LISTED RECORDS section start

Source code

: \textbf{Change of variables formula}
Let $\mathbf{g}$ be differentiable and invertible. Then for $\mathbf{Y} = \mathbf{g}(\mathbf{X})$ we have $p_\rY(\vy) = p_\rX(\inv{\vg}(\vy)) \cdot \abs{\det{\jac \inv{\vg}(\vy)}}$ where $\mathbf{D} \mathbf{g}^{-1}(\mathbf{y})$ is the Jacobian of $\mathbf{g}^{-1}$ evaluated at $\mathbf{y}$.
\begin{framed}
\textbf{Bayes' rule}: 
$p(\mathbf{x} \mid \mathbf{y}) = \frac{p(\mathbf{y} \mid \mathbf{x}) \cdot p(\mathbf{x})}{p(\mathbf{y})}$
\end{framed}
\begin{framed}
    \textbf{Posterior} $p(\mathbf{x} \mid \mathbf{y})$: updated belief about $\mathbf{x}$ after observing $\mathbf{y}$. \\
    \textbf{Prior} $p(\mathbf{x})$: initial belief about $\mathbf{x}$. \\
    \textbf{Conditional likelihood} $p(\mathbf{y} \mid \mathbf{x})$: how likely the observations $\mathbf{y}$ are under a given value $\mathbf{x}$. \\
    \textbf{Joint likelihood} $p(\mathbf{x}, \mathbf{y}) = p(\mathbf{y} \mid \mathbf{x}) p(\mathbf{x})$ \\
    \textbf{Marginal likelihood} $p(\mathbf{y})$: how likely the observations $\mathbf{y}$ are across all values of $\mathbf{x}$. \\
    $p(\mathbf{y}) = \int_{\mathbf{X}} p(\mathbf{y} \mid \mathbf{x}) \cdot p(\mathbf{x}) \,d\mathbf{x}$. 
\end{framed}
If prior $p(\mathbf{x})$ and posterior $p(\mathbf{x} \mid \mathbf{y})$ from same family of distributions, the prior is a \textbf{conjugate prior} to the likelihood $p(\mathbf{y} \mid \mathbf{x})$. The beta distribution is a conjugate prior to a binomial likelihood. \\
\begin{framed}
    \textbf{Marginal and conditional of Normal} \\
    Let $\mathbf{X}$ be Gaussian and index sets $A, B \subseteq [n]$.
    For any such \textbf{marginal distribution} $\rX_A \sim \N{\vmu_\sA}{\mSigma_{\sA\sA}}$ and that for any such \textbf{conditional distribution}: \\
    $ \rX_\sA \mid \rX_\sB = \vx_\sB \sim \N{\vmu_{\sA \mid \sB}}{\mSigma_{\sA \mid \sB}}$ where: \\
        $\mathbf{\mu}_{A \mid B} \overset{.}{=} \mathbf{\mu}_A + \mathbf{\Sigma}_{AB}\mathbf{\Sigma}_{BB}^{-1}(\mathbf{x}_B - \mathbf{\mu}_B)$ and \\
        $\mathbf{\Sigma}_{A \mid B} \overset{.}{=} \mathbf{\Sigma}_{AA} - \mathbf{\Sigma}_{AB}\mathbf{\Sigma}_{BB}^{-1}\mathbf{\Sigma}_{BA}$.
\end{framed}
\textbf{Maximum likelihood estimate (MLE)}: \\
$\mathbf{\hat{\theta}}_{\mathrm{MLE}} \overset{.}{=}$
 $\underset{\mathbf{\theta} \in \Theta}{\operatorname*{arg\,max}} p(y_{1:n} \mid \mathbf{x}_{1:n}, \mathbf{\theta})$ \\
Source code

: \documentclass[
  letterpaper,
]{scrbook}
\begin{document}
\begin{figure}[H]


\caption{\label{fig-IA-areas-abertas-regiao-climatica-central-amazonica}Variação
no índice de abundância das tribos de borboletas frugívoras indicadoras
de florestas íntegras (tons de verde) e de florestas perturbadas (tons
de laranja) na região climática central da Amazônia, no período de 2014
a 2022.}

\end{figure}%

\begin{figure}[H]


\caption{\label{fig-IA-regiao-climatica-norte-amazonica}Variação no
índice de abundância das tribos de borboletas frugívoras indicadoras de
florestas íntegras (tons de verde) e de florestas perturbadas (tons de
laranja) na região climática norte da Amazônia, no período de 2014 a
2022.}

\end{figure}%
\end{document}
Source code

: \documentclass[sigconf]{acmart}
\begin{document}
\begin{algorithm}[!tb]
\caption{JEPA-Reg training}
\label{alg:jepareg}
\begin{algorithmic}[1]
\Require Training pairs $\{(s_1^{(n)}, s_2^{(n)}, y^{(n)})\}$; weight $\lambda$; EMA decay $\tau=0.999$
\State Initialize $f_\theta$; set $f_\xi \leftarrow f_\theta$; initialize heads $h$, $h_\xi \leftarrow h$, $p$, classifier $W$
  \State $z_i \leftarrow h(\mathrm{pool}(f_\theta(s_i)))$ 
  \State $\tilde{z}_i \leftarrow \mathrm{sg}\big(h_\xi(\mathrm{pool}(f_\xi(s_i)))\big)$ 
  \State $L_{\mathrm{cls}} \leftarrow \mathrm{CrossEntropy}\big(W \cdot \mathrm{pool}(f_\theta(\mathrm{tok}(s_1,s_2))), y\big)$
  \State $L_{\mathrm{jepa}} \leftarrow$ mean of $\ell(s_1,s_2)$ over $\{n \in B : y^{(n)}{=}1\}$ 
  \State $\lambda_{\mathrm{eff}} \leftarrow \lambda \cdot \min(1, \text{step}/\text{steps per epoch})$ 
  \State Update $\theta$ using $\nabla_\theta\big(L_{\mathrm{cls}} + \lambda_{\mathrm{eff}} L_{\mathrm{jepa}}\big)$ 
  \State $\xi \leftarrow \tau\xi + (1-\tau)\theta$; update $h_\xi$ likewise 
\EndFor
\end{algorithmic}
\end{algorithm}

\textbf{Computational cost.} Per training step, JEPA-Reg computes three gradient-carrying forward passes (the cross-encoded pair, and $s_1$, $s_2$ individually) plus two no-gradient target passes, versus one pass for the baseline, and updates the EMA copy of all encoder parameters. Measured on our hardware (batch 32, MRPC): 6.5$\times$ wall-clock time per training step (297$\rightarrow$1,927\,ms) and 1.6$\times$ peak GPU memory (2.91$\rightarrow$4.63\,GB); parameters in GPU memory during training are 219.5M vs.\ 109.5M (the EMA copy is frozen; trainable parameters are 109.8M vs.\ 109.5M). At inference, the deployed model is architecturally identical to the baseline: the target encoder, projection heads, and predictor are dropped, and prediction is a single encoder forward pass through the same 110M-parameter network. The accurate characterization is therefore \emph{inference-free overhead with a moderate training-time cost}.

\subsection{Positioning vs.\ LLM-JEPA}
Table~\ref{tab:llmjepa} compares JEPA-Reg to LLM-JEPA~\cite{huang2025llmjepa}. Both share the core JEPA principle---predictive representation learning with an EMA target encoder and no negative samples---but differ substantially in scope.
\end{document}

LISTED RECORDS section end

* WORK TO COMPLETE:
For each line above that includes "regiao", copy the line.

* COMPLETED TASK:
\caption{\label{fig-IA-areas-abertas-regiao-climatica-central-amazonica}Variação
\caption{\label{fig-IA-regiao-climatica-norte-amazonica}Variação no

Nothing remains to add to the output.